They named it the Heartbeat Bill. It came immediately on the heels of the Supreme Court overturning Roe v Wade. Ohio legislators passed an abortion ban in Ohio after 6 weeks of pregnancy — no exception for rape, incest or to save a mother’s life. A better name would be the heartless bill for numerous reasons, starting with this: An electrical impulse first detected from a fetus around 6 weeks is not from a heart but from a cluster of cells.
The 6-week mark is heartless for many women with irregular periods who don’t even realize they are pregnant by then. The early ban means a woman who’s missed a period may have too short a window of time to seek an abortion. The single mother with three children working two jobs has to figure out child care, if she has sick time accrued, transportation and payment.
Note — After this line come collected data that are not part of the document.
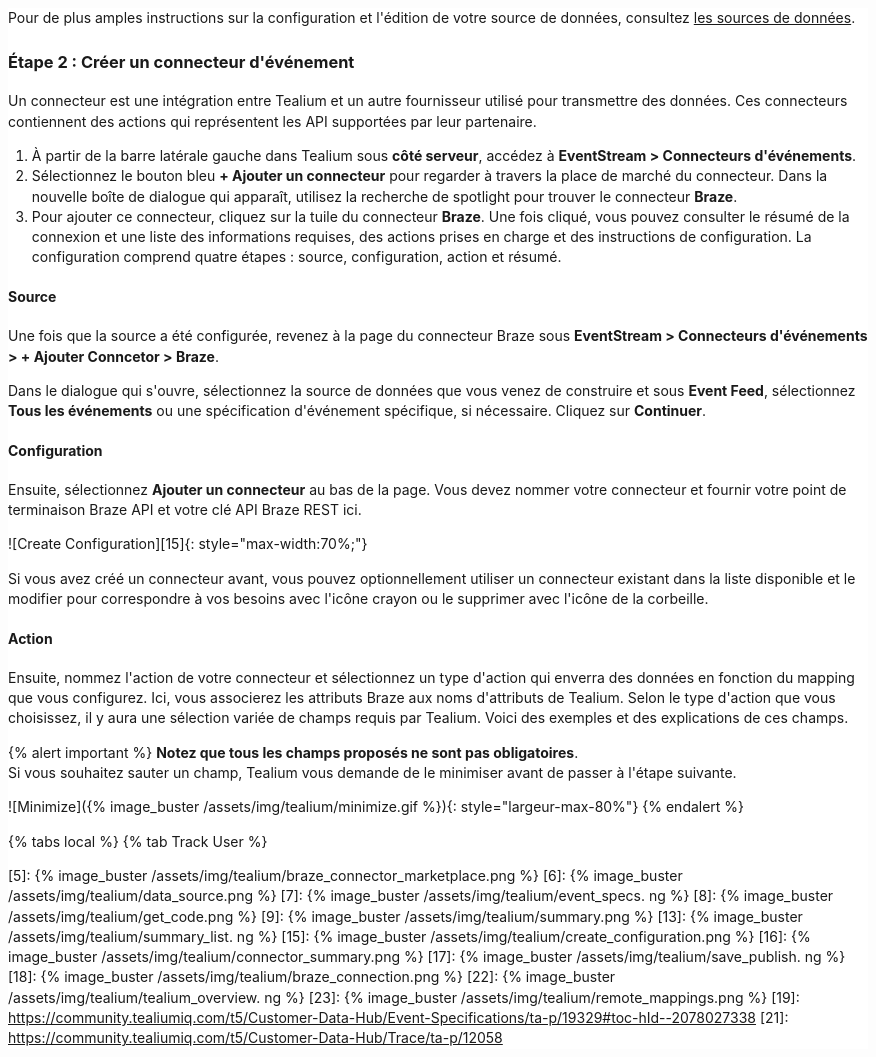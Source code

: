 Pour de plus amples instructions sur la configuration et l'édition de votre source de données, consultez [les sources de données](https://community.tealiumiq.com/t5/Customer-Data-Hub/Data-Sources/ta-p/17933).

### Étape 2 : Créer un connecteur d'événement

Un connecteur est une intégration entre Tealium et un autre fournisseur utilisé pour transmettre des données. Ces connecteurs contiennent des actions qui représentent les API supportées par leur partenaire.

1. À partir de la barre latérale gauche dans Tealium sous **côté serveur**, accédez à **EventStream > Connecteurs d'événements**.
2. Sélectionnez le bouton bleu **+ Ajouter un connecteur** pour regarder à travers la place de marché du connecteur. Dans la nouvelle boîte de dialogue qui apparaît, utilisez la recherche de spotlight pour trouver le connecteur **Braze**.
3. Pour ajouter ce connecteur, cliquez sur la tuile du connecteur **Braze**. Une fois cliqué, vous pouvez consulter le résumé de la connexion et une liste des informations requises, des actions prises en charge et des instructions de configuration. La configuration comprend quatre étapes : source, configuration, action et résumé.

#### Source

Une fois que la source a été configurée, revenez à la page du connecteur Braze sous **EventStream > Connecteurs d'événements > + Ajouter Conncetor > Braze**.

Dans le dialogue qui s'ouvre, sélectionnez la source de données que vous venez de construire et sous **Event Feed**, sélectionnez **Tous les événements** ou une spécification d'événement spécifique, si nécessaire. Cliquez sur **Continuer**.

#### Configuration

Ensuite, sélectionnez **Ajouter un connecteur** au bas de la page. Vous devez nommer votre connecteur et fournir votre point de terminaison Braze API et votre clé API Braze REST ici.

!\[Create Configuration\]\[15\]{: style="max-width:70%;"}

Si vous avez créé un connecteur avant, vous pouvez optionnellement utiliser un connecteur existant dans la liste disponible et le modifier pour correspondre à vos besoins avec l'icône crayon ou le supprimer avec l'icône de la corbeille.

#### Action

Ensuite, nommez l'action de votre connecteur et sélectionnez un type d'action qui enverra des données en fonction du mapping que vous configurez. Ici, vous associerez les attributs Braze aux noms d'attributs de Tealium. Selon le type d'action que vous choisissez, il y aura une sélection variée de champs requis par Tealium. Voici des exemples et des explications de ces champs.

{% alert important %}
**Notez que tous les champs proposés ne sont pas obligatoires**. <br>Si vous souhaitez sauter un champ, Tealium vous demande de le minimiser avant de passer à l'étape suivante.

![Minimize]({% image_buster /assets/img/tealium/minimize.gif %}){: style="largeur-max-80%"}
{% endalert %}

{% tabs local %}
{% tab Track User %}


[5]: {% image_buster /assets/img/tealium/braze_connector_marketplace.png %} [6]: {% image_buster /assets/img/tealium/data_source.png %} [7]: {% image_buster /assets/img/tealium/event_specs. ng %} [8]: {% image_buster /assets/img/tealium/get_code.png %} [9]: {% image_buster /assets/img/tealium/summary.png %} [13]: {% image_buster /assets/img/tealium/summary_list. ng %} [15]: {% image_buster /assets/img/tealium/create_configuration.png %} [16]: {% image_buster /assets/img/tealium/connector_summary.png %} [17]: {% image_buster /assets/img/tealium/save_publish. ng %} [18]: {% image_buster /assets/img/tealium/braze_connection.png %} [22]: {% image_buster /assets/img/tealium/tealium_overview. ng %} [23]: {% image_buster /assets/img/tealium/remote_mappings.png %}
[19]: https://community.tealiumiq.com/t5/Customer-Data-Hub/Event-Specifications/ta-p/19329#toc-hId--2078027338
[21]: https://community.tealiumiq.com/t5/Customer-Data-Hub/Trace/ta-p/12058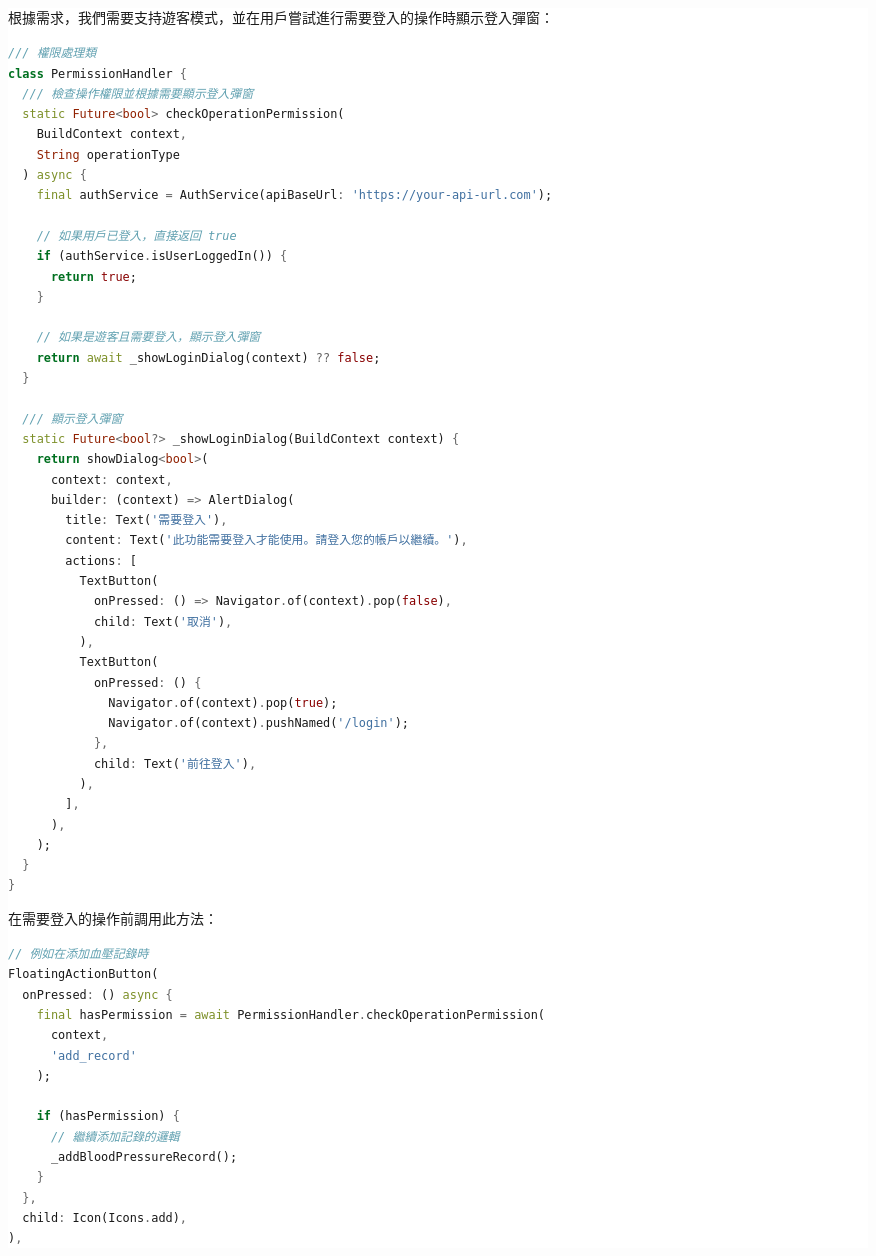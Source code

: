 根據需求，我們需要支持遊客模式，並在用戶嘗試進行需要登入的操作時顯示登入彈窗：

```dart
/// 權限處理類
class PermissionHandler {
  /// 檢查操作權限並根據需要顯示登入彈窗
  static Future<bool> checkOperationPermission(
    BuildContext context,
    String operationType
  ) async {
    final authService = AuthService(apiBaseUrl: 'https://your-api-url.com');

    // 如果用戶已登入，直接返回 true
    if (authService.isUserLoggedIn()) {
      return true;
    }

    // 如果是遊客且需要登入，顯示登入彈窗
    return await _showLoginDialog(context) ?? false;
  }

  /// 顯示登入彈窗
  static Future<bool?> _showLoginDialog(BuildContext context) {
    return showDialog<bool>(
      context: context,
      builder: (context) => AlertDialog(
        title: Text('需要登入'),
        content: Text('此功能需要登入才能使用。請登入您的帳戶以繼續。'),
        actions: [
          TextButton(
            onPressed: () => Navigator.of(context).pop(false),
            child: Text('取消'),
          ),
          TextButton(
            onPressed: () {
              Navigator.of(context).pop(true);
              Navigator.of(context).pushNamed('/login');
            },
            child: Text('前往登入'),
          ),
        ],
      ),
    );
  }
}
```

在需要登入的操作前調用此方法：

```dart
// 例如在添加血壓記錄時
FloatingActionButton(
  onPressed: () async {
    final hasPermission = await PermissionHandler.checkOperationPermission(
      context,
      'add_record'
    );

    if (hasPermission) {
      // 繼續添加記錄的邏輯
      _addBloodPressureRecord();
    }
  },
  child: Icon(Icons.add),
),
```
Some will say, “That’s your problem, you should have been more careful.” I say, take a walk in this woman’s shoes before judging someone trying to keep food on the table. Women often have unintended pregnancies as birth control can fail. Sexual assault is way more common then is openly acknowledged in the public. The CDC stat: 1 in 4 women have experienced completed or attempted rate.
Then there is the opposite: The woman thrilled after multiple miscarriages reaches the third trimester of her last pregnancy only to have heartbreaking complications arise. Her doctor’s hands are tied; risk losing one’s medical license by terminating the pregnancy or risk losing the patient. Those against Issue 1 say defining what is life threatening is too subjective. However an OB-GYN doctor goes to school for many years to apply the science of medicine to those challenging assessments. In a recent survey, 68% of OB-GYNs have stated since the Dobbs decision that emergency situations have become harder to manage and 64% said that it has increased patients’ deaths. Some medical students are already planning to leave Ohio after graduation if Issue 1 fails because of this trying situation.
The most egregious aspect of the law is no exception for rape or incest. In July 2022, Ohio made frontline national news as a girl who had just turned 10 was taken to Indiana so her rape-induced pregnancy could be terminated. Adding insult to injury, Attorney General David Yost stated he doubted credibility and Jim Jordan followed with a tweet : Another Lie. Anyone Surprised?
When the child’s rapist was arrested and convicted shortly thereafter, neither Jordan nor Yost apologized to the public, or the victim’s family for such statements. HEARTLESS! Wonder why women often don’t report rape? Why subject oneself to this message: You are a liar?
How do the same politicians, adamant about protecting the unborn baby, have no interest in ensuring there is a habitable planet when those babies grow up? The next generation faces what years of climate denial by these same politicians have done to the planet.
One way I can relate to my friends who are pro-life is that I do believe life right here, right now, is precious. And I want abortions to decrease but by the means that have proven over time to truly work: providing comprehensive sex education and accessible birth control, addressing a culture that contributes to sexual assault by denying it, and practicing the golden rule: Do onto others as you would have them do unto you, a mantra perhaps everyone might embrace.